A DNAJB8 expression was detected by western blot assay in parental cells incubated with sEVs from resistant cells. B DNAJB8 expression was detected by western blot assay in parental cells incubation with sEVs from resistant cells treated with actinomycin D (ActD). C Parental cells were incubated directly with sEVs from L-OHP resistant cells. Scale bar = 40 µm. D The apoptosis and proliferation E were evaluated in parental cells incubated with sEVs from L-OHP resistant cells. F Subcutaneous xenograft assay of SW480 and SW620 cells in nude mice with intratumoral injection of indicated exosomes upon L-OHP treatment. G Volumes of tumors are shown (n = 5 per group). H TP53 and P-gP expression were detected in parental COAD cells incubated with sEVs from L-OHP resistant cells. Results shown are mean ± s.d. from a representative experiment. *p < 0.05; **p < 0.01; Student’s t test. Similar results were obtained in three independent experiments.
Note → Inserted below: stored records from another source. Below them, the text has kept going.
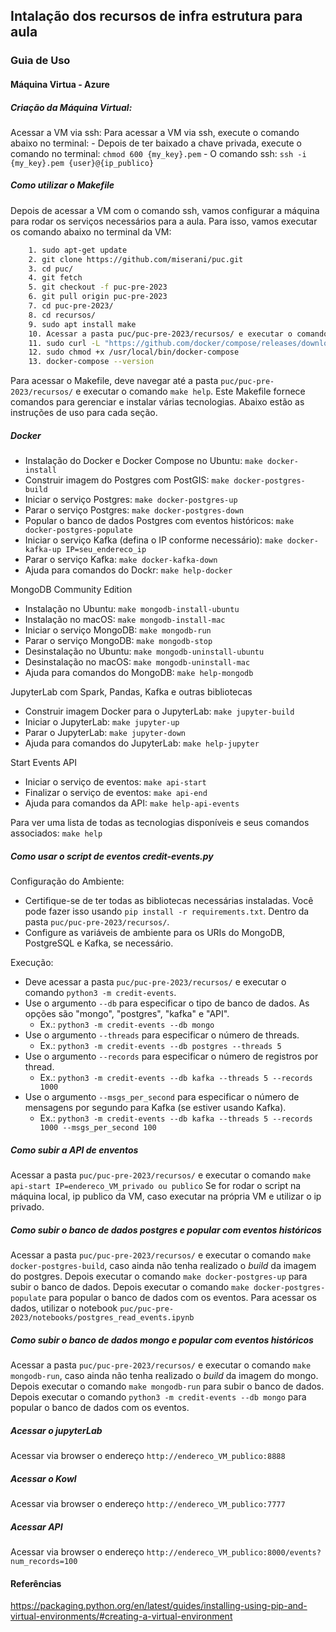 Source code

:## Intalação dos recursos de infra estrutura para aula

### Guia de Uso

#### Máquina Virtua - Azure
##### Criação da Máquina Virtual:

Acessar a VM via ssh:
    Para acessar a VM via ssh, execute o comando abaixo no terminal:
    - Depois de ter baixado a chave privada, execute o comando no terminal: ```chmod 600 {my_key}.pem```
    - O comando ssh: ```ssh -i {my_key}.pem {user}@{ip_publico}```


##### Como utilizar o Makefile

Depois de acessar a VM com o comando ssh, vamos configurar a máquina para rodar os serviços necessários para a aula. Para
isso, vamos executar os comando abaixo no terminal da VM:
```bash
    1. sudo apt-get update
    2. git clone https://github.com/miserani/puc.git
    3. cd puc/
    4. git fetch
    5. git checkout -f puc-pre-2023
    6. git pull origin puc-pre-2023 
    7. cd puc-pre-2023/
    8. cd recursos/
    9. sudo apt install make
    10. Acessar a pasta puc/puc-pre-2023/recursos/ e executar o comando ```make docker-install```
    11. sudo curl -L "https://github.com/docker/compose/releases/download/1.29.2/docker-compose-$(uname -s)-$(uname -m)" -o /usr/local/bin/docker-compose
    12. sudo chmod +x /usr/local/bin/docker-compose
    13. docker-compose --version
```

Para acessar o Makefile, deve navegar até a pasta ```puc/puc-pre-2023/recursos/``` e executar o comando ```make help```.
Este Makefile fornece comandos para gerenciar e instalar várias tecnologias. Abaixo estão as instruções de uso para cada seção.

##### Docker

- Instalação do Docker e Docker Compose no Ubuntu: ```make docker-install```
- Construir imagem do Postgres com PostGIS: ```make docker-postgres-build```  
- Iniciar o serviço Postgres: ```make docker-postgres-up```   
- Parar o serviço Postgres: ```make docker-postgres-down```   
- Popular o banco de dados Postgres com eventos históricos: ```make docker-postgres-populate```
- Iniciar o serviço Kafka (defina o IP conforme necessário): ```make docker-kafka-up IP=seu_endereco_ip```    
- Parar o serviço Kafka: ```make docker-kafka-down``` 
- Ajuda para comandos do Dockr: ```make help-docker```    

MongoDB Community Edition

- Instalação no Ubuntu: ```make mongodb-install-ubuntu```
- Instalação no macOS: ```make mongodb-install-mac```
- Iniciar o serviço MongoDB: ```make mongodb-run```
- Parar o serviço MongoDB: ```make mongodb-stop```
- Desinstalação no Ubuntu: ```make mongodb-uninstall-ubuntu```
- Desinstalação no macOS: ```make mongodb-uninstall-mac```
- Ajuda para comandos do MongoDB: ```make help-mongodb```


JupyterLab com Spark, Pandas, Kafka e outras bibliotecas

- Construir imagem Docker para o JupyterLab: ```make jupyter-build```
- Iniciar o JupyterLab: ```make jupyter-up```
- Parar o JupyterLab: ```make jupyter-down```
- Ajuda para comandos do JupyterLab: ```make help-jupyter```

Start Events API

- Iniciar o serviço de eventos: ```make api-start```
- Finalizar o serviço de eventos: ```make api-end```
- Ajuda para comandos da API: ```make help-api-events```

Para ver uma lista de todas as tecnologias disponíveis e seus comandos associados: ```make help```

##### Como usar o script de eventos credit-events.py

Configuração do Ambiente:
- Certifique-se de ter todas as bibliotecas necessárias instaladas. Você pode fazer isso usando ```pip install -r requirements.txt```. 
Dentro da pasta ```puc/puc-pre-2023/recursos/```.
- Configure as variáveis de ambiente para os URIs do MongoDB, PostgreSQL e Kafka, se necessário.

Execução:
- Deve acessar a pasta ```puc/puc-pre-2023/recursos/``` e executar o comando ```python3 -m credit-events```. 
- Use o argumento ```--db``` para especificar o tipo de banco de dados. As opções são "mongo", "postgres", "kafka" e "API".
  - Ex.: ```python3 -m credit-events --db mongo```
- Use o argumento ```--threads``` para especificar o número de threads.
  - Ex.: ```python3 -m credit-events --db postgres --threads 5```
- Use o argumento ```--records``` para especificar o número de registros por thread.
  - Ex.: ```python3 -m credit-events --db kafka --threads 5 --records 1000```
- Use o argumento ```--msgs_per_second``` para especificar o número de mensagens por segundo para Kafka (se estiver usando Kafka).
  - Ex.: ```python3 -m credit-events --db kafka --threads 5 --records 1000 --msgs_per_second 100```

##### Como subir a API de enventos

Acessar a pasta ```puc/puc-pre-2023/recursos/``` e executar o comando ```make api-start IP=endereco_VM_privado ou publico```
Se for rodar o script na máquina local, ip publico da VM, caso executar na própria VM e utilizar o ip privado.

##### Como subir o banco de dados postgres e popular com eventos históricos
Acessar a pasta ```puc/puc-pre-2023/recursos/``` e executar o comando ```make docker-postgres-build```, caso ainda
não tenha realizado o _build_ da imagem do postgres. Depois executar o comando ```make docker-postgres-up``` para subir o
banco de dados. Depois executar o comando ```make docker-postgres-populate``` para popular o banco de dados com os eventos. 
Para acessar os dados, utilizar o notebook ```puc/puc-pre-2023/notebooks/postgres_read_events.ipynb```

##### Como subir o banco de dados mongo e popular com eventos históricos
Acessar a pasta ```puc/puc-pre-2023/recursos/``` e executar o comando ```make mongodb-run```, caso ainda
não tenha realizado o _build_ da imagem do mongo. Depois executar o comando ```make mongodb-run``` para subir o
banco de dados. Depois executar o comando ```python3 -m credit-events --db mongo``` para popular o banco de dados com os eventos.


##### Acessar o jupyterLab
Acessar via browser o endereço ```http://endereco_VM_publico:8888```

##### Acessar o Kowl
Acessar via browser o endereço ```http://endereco_VM_publico:7777```

##### Acessar API
Acessar via browser o endereço ```http://endereco_VM_publico:8000/events?num_records=100```

#### Referências
https://packaging.python.org/en/latest/guides/installing-using-pip-and-virtual-environments/#creating-a-virtual-environment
Fig. 8. A schematic diagram of sEVs DNAJB8 based signaling pathway in CRC L-OHP resistance.

In parental cells, sEV-mediated transfer of DNAJB8 derived from L-OHP resistant COAD cells promoted L-OHP resistance by binding and inhibiting ubiquitination of TP53, leading to the increased expression of P-gP and upregulation of the L-OHP efflux.